Stored data entries
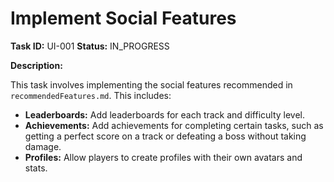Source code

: # Implement Social Features

**Task ID:** UI-001
**Status:** IN_PROGRESS

**Description:**

This task involves implementing the social features recommended in `recommendedFeatures.md`. This includes:

- **Leaderboards:** Add leaderboards for each track and difficulty level.
- **Achievements:** Add achievements for completing certain tasks, such as getting a perfect score on a track or defeating a boss without taking damage.
- **Profiles:** Allow players to create profiles with their own avatars and stats.
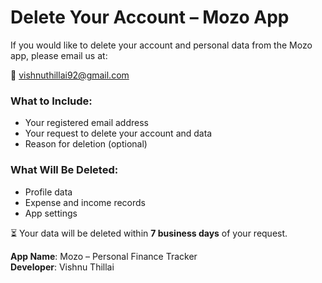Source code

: # Delete Your Account – Mozo App

If you would like to delete your account and personal data from the Mozo app, please email us at:

📧 [vishnuthillai92@gmail.com](mailto:vishnuthillai92@gmail.com)

### What to Include:
- Your registered email address
- Your request to delete your account and data
- Reason for deletion (optional)

### What Will Be Deleted:
- Profile data
- Expense and income records
- App settings

⏳ Your data will be deleted within **7 business days** of your request.

**App Name**: Mozo – Personal Finance Tracker  
**Developer**: Vishnu Thillai

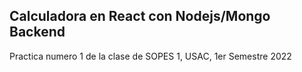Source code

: ## Calculadora en React con Nodejs/Mongo Backend
Practica numero 1 de la clase de SOPES 1, USAC, 1er Semestre 2022
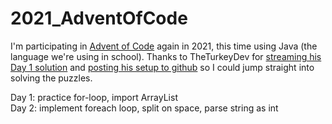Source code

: # 2021_AdventOfCode

I'm participating in [Advent of Code](https://adventofcode.com/2021/about) again in 2021, this time using Java (the language we're using in school). Thanks to TheTurkeyDev for [streaming his Day 1 solution](https://www.youtube.com/watch?v=Gd95nb8pA6E) and [posting his setup to github](https://github.com/TheTurkeyDev/Advent-of-Code-2021) so I could jump straight into solving the puzzles.

Day 1: practice for-loop, import ArrayList  
Day 2: implement foreach loop, split on space, parse string as int  
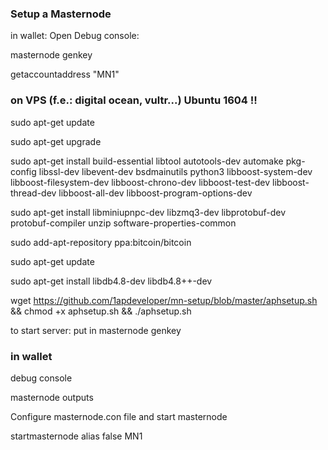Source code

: ### Setup a Masternode

in wallet: Open Debug console: 

masternode genkey

getaccountaddress "MN1"


### on VPS (f.e.: digital ocean, vultr...) Ubuntu 1604 !!

sudo apt-get update

sudo apt-get upgrade

sudo apt-get install build-essential libtool autotools-dev automake pkg-config libssl-dev libevent-dev bsdmainutils python3 libboost-system-dev libboost-filesystem-dev libboost-chrono-dev libboost-test-dev libboost-thread-dev libboost-all-dev libboost-program-options-dev

sudo apt-get install libminiupnpc-dev libzmq3-dev libprotobuf-dev protobuf-compiler unzip software-properties-common

sudo add-apt-repository ppa:bitcoin/bitcoin

sudo apt-get update

sudo apt-get install libdb4.8-dev libdb4.8++-dev

wget https://github.com/1apdeveloper/mn-setup/blob/master/aphsetup.sh && chmod +x aphsetup.sh && ./aphsetup.sh

to start server: put in masternode genkey 
 
### in wallet
 
debug console

masternode outputs


Configure masternode.con file and start masternode

startmasternode alias false MN1
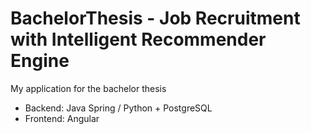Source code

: # BachelorThesis - Job Recruitment with Intelligent Recommender Engine


My application for the bachelor thesis
- Backend: Java Spring / Python + PostgreSQL
- Frontend: Angular
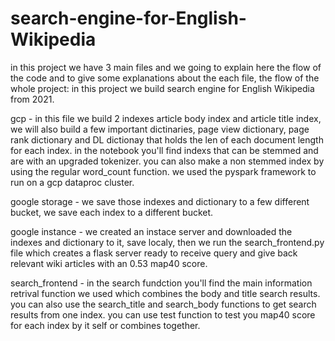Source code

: # search-engine-for-English-Wikipedia
in this project we have 3 main files and we going to explain here the flow of the code and to give some explanations about the each file,
the flow of the whole project:
in this project we build search engine for English Wikipedia from 2021.

gcp - in this file we build 2 indexes article body index and article title index, we will also build a few important dictinaries, page view dictionary, page rank dictionary and DL dictionay that holds the len of each document length for each index. 
in the notebook you'll find indexs that can be stemmed and are with an upgraded tokenizer.
you can also make a non stemmed index by using the regular word_count function.
we used the pyspark framework to run on a gcp dataproc cluster.

google storage - we save those indexes and dictionary to a few different bucket, we save each index to a different bucket.

google instance - we created an instace server and downloaded the indexes and dictionary to it, save localy, then we run the search_frontend.py file
which creates a flask server ready to receive query and give back relevant wiki articles with an 0.53 map40 score.

search_frontend - in the search fundction you'll find the main information retrival function we used which combines the body and title search results.
you can also use the search_title and search_body functions to get search results from one index.
you can use test function to test you map40 score for each index by it self or combines together.

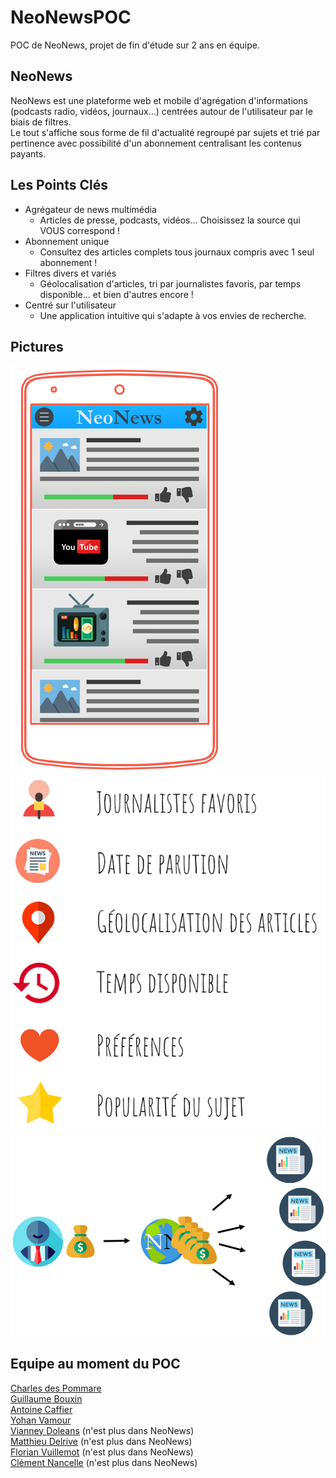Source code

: # NeoNewsPOC
POC de NeoNews, projet de fin d'étude sur 2 ans en équipe.

## NeoNews
NeoNews est une plateforme web et mobile d'agrégation d'informations (podcasts radio, vidéos, journaux...) centrées autour de l'utilisateur par le biais de filtres.  
Le tout s'affiche sous forme de fil d'actualité regroupé par sujets et trié par pertinence avec possibilité d'un abonnement centralisant les contenus payants.

## Les Points Clés
- Agrégateur de news multimédia
  - Articles de presse, podcasts, vidéos... Choisissez la source qui VOUS correspond !
- Abonnement unique
  - Consultez des articles complets tous journaux compris avec 1 seul abonnement !
- Filtres divers et variés
  - Géolocalisation d'articles, tri par journalistes favoris, par temps disponible... et bien d'autres encore !
- Centré sur l'utilisateur
  - Une application intuitive qui s'adapte à vos envies de recherche.  

## Pictures
![Screenshot](./Screenshots/Application.PNG)
![Screenshot](./Screenshots/Filtres.PNG)
![Screenshot](./Screenshots/Agregateur.PNG)


## Equipe au moment du POC
[Charles des Pommare](https://github.com/Charles-des-Pommare)  
[Guillaume Bouxin](https://github.com/GuillaumeBouxin)  
[Antoine Caffier](https://github.com/impakte)  
[Yohan Vamour](https://github.com/YohanVM)  
[Vianney Doleans](https://github.com/VianneyDoleans) (n'est plus dans NeoNews)  
[Matthieu Delrive](https://github.com/matthieu-delrive) (n'est plus dans NeoNews)  
[Florian Vuillemot](https://github.com/florian-vuillemot) (n'est plus dans NeoNews)  
[Clément Nancelle](https://github.com/Hardkaise) (n'est plus dans NeoNews)  
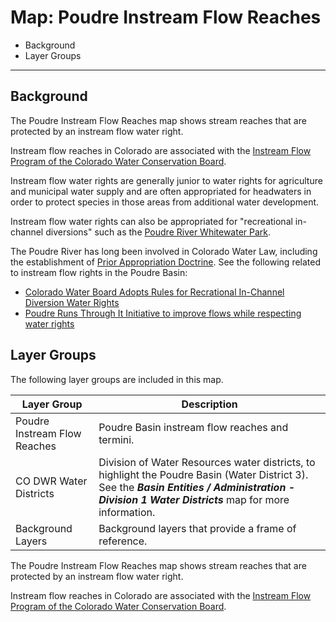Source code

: # Map: Poudre Instream Flow Reaches

* Background
* Layer Groups

----------------

## Background

The Poudre Instream Flow Reaches map shows stream reaches that
are protected by an instream flow water right.

Instream flow reaches in Colorado are associated with the
[Instream Flow Program of the Colorado Water Conservation Board](https://cwcb.colorado.gov/focus-areas/ecosystem-health/instream-flow-program).

Instream flow water rights are generally junior to water rights for agriculture and municipal water supply
and are often appropriated for headwaters in order to protect species in those areas from additional water development.

Instream flow water rights can also be appropriated for "recreational in-channel diversions" such
as the [Poudre River Whitewater Park](https://www.fcgov.com/parks/poudre-river-park).

The Poudre River has long been involved in Colorado Water Law,
including the establishment of [Prior Appropriation Doctrine](https://www.poudreheritage.org/water-war-and-law/).
See the following related to instream flow rights in the Poudre Basin:

* [Colorado Water Board Adopts Rules for Recrational In-Channel Diversion Water Rights](https://www.martindale.com/zoning-planning-land-use-law/article_Holland-Hart-LLP_28992.htm)
* [Poudre Runs Through It Initiative to improve flows while respecting water rights](https://watercenter.colostate.edu/prti-action-initiatives/#1553620695847-1d0f7ddd-ba0c)

## Layer Groups

The following layer groups are included in this map.

| **Layer Group** | **Description** |
| -- | -- |
| Poudre Instream Flow Reaches | Poudre Basin instream flow reaches and termini. |
| CO DWR Water Districts | Division of Water Resources water districts, to highlight the Poudre Basin (Water District 3).  See the ***Basin Entities / Administration - Division 1 Water Districts*** map for more information. |
| Background Layers | Background layers that provide a frame of reference. |

The Poudre Instream Flow Reaches map shows stream reaches that
are protected by an instream flow water right.

Instream flow reaches in Colorado are associated with the
[Instream Flow Program of the Colorado Water Conservation Board](https://cwcb.colorado.gov/focus-areas/ecosystem-health/instream-flow-program).

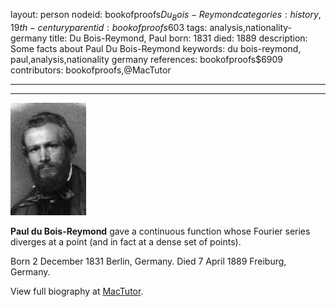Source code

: layout: person
nodeid: bookofproofs$Du_Bois-Reymond
categories: history,19th-century
parentid: bookofproofs$603
tags: analysis,nationality-germany
title: Du Bois-Reymond, Paul
born: 1831
died: 1889
description: Some facts about Paul Du Bois-Reymond
keywords: du bois-reymond, paul,analysis,nationality germany
references: bookofproofs$6909
contributors: bookofproofs,@MacTutor

---


---

![Du_Bois-Reymond.jpg](https://github.com/bookofproofs/bookofproofs.github.io/blob/main/_sources/_assets/images/portraits/Du_Bois-Reymond.jpg?raw=true)

**Paul du Bois-Reymond** gave a continuous function whose Fourier series diverges at a point (and in fact at a dense set of points).

Born 2 December 1831 Berlin, Germany. Died 7 April 1889 Freiburg, Germany.


View full biography at [MacTutor](https://mathshistory.st-andrews.ac.uk/Biographies/Du_Bois-Reymond/).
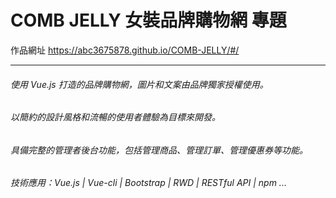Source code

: # COMB JELLY 女裝品牌購物網 專題

作品網址 https://abc3675878.github.io/COMB-JELLY/#/

---

###### 使用 Vue.js 打造的品牌購物網，圖片和文案由品牌獨家授權使用。

###### 以簡約的設計風格和流暢的使用者體驗為目標來開發。

###### 具備完整的管理者後台功能，包括管理商品、管理訂單、管理優惠券等功能。

###### 技術應用：Vue.js | Vue-cli | Bootstrap | RWD | RESTful API | npm ...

## TASK STATEMENT
Because only one stretch of the records is wanted, please output the lines from the one holding "parentid: bookofproofs$603" through the one holding "###### 使用 Vue.js 打造的品牌購物網，圖片和文案由品牌獨家授權使用。" exactly, both included, and leave every picture out.

## RESULT
parentid: bookofproofs$603
tags: analysis,nationality-germany
title: Du Bois-Reymond, Paul
born: 1831
died: 1889
description: Some facts about Paul Du Bois-Reymond
keywords: du bois-reymond, paul,analysis,nationality germany
references: bookofproofs$6909
contributors: bookofproofs,@MacTutor

---


---

![Du_Bois-Reymond.jpg](https://github.com/bookofproofs/bookofproofs.github.io/blob/main/_sources/_assets/images/portraits/Du_Bois-Reymond.jpg?raw=true)

**Paul du Bois-Reymond** gave a continuous function whose Fourier series diverges at a point (and in fact at a dense set of points).

Born 2 December 1831 Berlin, Germany. Died 7 April 1889 Freiburg, Germany.


View full biography at [MacTutor](https://mathshistory.st-andrews.ac.uk/Biographies/Du_Bois-Reymond/).
Source code

: # COMB JELLY 女裝品牌購物網 專題

作品網址 https://abc3675878.github.io/COMB-JELLY/#/

---

###### 使用 Vue.js 打造的品牌購物網，圖片和文案由品牌獨家授權使用。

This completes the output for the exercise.